Now we get down to business. In this lecture we will:

  • Learn to find your command line interface.
  • Learn how to launch a Jupyter notebook from the command line interface
  • Learn basic notebook anatomy.
  • Learn some basic python operating system commands
  • Learn about the concept of PATH
  • Turn in your first practice problem notebook.

Jupyter notebooks and Jupyter Hub

This class is entirely structured around a special programming environment called Jupyter notebooks. A Jupyter notebook is a development environment where you can write, debug, and execute your programs.

If you are taking this class through UCSD, you will be using the Jupyter Hub site. When working on practice problems, rename the practice problem notebooks by going to File > Rename. Once finished, save and go to File > Download As > Notebook (.ipynb) and upload this notebook to canvas. If you don't want to install Python on your computer, skip to the 'Jupyter Notebook Anatomy' section

Alternatively, you can install Anaconda Python on your machine (see below) and work on the lectures. If you want to be able to open and use notebooks after the class is over, you should do this.

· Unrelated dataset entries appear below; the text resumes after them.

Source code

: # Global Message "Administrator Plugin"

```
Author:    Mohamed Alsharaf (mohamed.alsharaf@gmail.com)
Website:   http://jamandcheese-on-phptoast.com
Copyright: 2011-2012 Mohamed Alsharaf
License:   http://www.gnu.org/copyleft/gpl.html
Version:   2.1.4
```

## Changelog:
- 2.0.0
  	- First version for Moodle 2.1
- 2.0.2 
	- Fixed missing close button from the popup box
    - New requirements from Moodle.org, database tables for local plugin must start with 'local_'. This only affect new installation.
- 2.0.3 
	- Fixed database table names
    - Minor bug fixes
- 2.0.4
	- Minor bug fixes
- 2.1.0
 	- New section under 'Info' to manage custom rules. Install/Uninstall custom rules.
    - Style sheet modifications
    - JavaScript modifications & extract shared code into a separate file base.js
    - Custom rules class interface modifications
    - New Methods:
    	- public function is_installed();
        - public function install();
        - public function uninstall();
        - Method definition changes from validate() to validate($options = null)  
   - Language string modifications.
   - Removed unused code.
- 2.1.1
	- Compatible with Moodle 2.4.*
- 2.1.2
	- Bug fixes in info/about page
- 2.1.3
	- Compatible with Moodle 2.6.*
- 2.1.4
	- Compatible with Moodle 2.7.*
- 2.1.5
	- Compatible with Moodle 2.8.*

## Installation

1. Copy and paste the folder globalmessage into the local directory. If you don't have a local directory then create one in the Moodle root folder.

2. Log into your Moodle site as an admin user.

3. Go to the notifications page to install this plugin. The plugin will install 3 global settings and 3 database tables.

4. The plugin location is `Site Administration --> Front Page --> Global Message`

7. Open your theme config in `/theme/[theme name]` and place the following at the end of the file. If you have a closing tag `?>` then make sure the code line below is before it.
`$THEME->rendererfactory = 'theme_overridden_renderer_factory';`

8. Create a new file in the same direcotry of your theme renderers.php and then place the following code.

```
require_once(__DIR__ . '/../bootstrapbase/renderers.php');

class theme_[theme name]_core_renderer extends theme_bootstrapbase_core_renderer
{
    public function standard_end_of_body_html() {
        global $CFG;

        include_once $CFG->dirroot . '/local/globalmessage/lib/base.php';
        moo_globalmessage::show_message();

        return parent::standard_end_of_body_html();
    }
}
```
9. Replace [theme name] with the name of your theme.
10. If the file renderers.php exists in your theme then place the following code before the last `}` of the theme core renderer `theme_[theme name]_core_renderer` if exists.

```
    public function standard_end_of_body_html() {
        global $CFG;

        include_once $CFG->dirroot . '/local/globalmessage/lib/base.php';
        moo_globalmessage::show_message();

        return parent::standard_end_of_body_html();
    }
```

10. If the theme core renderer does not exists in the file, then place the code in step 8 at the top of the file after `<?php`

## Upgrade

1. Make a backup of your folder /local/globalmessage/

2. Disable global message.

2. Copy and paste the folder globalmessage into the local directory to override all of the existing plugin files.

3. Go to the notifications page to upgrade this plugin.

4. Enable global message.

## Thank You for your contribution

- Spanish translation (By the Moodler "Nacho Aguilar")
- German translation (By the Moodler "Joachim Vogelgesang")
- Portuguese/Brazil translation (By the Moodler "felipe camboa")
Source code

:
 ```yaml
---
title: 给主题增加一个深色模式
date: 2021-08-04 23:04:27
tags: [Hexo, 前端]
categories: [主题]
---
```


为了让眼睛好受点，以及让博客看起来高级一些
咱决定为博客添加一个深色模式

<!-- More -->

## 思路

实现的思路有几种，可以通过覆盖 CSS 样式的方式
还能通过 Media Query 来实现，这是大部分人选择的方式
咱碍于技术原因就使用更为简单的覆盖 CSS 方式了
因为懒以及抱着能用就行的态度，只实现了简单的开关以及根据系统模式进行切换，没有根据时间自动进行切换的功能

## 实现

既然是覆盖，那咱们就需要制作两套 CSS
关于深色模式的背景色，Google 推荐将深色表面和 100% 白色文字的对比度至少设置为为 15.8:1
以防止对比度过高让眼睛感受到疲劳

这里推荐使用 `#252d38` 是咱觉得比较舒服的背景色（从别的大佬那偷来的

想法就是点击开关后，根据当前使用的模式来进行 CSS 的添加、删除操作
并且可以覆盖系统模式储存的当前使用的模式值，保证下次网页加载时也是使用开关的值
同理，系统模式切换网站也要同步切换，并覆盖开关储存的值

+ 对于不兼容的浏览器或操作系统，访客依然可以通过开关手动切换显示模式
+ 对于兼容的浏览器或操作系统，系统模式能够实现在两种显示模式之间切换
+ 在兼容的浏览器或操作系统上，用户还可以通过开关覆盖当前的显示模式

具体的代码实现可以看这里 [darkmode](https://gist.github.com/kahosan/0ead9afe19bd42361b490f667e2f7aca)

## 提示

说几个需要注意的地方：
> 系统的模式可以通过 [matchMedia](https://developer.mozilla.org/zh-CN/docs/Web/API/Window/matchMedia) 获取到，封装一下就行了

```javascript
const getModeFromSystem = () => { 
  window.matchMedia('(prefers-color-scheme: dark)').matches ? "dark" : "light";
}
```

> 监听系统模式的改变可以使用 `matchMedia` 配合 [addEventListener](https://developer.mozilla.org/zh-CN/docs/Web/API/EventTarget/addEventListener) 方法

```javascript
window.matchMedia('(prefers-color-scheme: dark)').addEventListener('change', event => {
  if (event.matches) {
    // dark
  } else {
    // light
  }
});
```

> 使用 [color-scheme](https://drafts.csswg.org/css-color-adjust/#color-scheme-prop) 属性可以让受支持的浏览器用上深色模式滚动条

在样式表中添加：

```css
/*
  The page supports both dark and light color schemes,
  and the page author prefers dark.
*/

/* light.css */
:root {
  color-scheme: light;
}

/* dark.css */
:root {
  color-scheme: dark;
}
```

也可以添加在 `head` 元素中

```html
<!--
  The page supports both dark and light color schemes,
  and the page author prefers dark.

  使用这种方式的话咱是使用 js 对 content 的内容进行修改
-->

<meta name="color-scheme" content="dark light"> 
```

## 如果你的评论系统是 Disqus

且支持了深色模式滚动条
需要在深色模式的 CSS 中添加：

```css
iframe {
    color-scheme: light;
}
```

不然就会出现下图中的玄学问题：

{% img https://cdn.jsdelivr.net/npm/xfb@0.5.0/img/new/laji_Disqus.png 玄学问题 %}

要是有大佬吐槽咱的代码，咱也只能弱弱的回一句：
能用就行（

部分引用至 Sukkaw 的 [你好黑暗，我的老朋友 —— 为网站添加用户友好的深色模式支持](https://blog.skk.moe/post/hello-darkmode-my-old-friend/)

If you are using the version cloned from github you already have everything. Some of the lectures might be updated in the future though, so the version you have may not be final.

OPTIONAL: Installing Anaconda Python and Opening Jupyter Notebooks

To install Anaconda Python, go to https://anaconda.org/ and follow the install instructions for your operating system. To do this, you will need to discover the hidden secret of your computer, the Terminal window. This little window provides a command line interface in which you can type commands to the operating system. You can find the terminal window through the program Terminal on a Mac by typing terminal.app into the search icon and double clicking on it. On Windows, use the start menu to search for the program 'Anaconda Prompt'. On Linux, press Ctrl+Alt+T to open the terminal.

In [3]:
Image(filename='Figures/terminal_mac.png')
Out[3]:

Let's open a terminal window and launch jupyter notebook. On PC, Mac or Linux, you can do this by typing

jupyter notebook and hitting return

In [4]:
Image(filename='Figures/terminal.png',width=500)
Out[4]:

When you fire up a terminal window, you are by default in your home directory (in MacOS UNIX, that would be /Users/YOURUSERNAME).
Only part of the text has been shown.